<<<<

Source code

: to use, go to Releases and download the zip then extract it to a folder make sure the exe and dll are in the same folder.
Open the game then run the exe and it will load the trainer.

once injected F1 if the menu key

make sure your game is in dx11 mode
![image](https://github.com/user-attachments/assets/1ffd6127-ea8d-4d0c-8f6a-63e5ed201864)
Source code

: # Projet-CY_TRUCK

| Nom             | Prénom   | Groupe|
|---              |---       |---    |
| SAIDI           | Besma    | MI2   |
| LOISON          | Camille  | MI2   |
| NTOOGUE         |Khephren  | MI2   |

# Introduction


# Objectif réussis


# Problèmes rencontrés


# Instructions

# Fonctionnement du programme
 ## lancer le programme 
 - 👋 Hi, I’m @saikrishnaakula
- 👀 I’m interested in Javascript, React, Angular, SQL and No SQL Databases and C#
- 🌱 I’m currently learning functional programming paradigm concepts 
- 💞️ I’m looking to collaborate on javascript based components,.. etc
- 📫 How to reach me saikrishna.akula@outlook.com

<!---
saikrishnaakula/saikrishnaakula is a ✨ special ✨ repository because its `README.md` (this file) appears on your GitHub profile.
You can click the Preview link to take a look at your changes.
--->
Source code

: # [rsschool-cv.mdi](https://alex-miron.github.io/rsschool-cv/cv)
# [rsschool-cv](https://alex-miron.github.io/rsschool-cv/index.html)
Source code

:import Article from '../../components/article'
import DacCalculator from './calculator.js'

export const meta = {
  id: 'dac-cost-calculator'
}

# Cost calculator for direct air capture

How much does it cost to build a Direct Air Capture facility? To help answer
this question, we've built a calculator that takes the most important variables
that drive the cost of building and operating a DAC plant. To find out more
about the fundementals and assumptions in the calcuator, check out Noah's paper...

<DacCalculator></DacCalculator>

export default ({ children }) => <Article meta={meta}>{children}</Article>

>>>>

§ What to produce: Across the listing, tally every line that includes the word "from" and supply the total alone.

§ Written solution: 2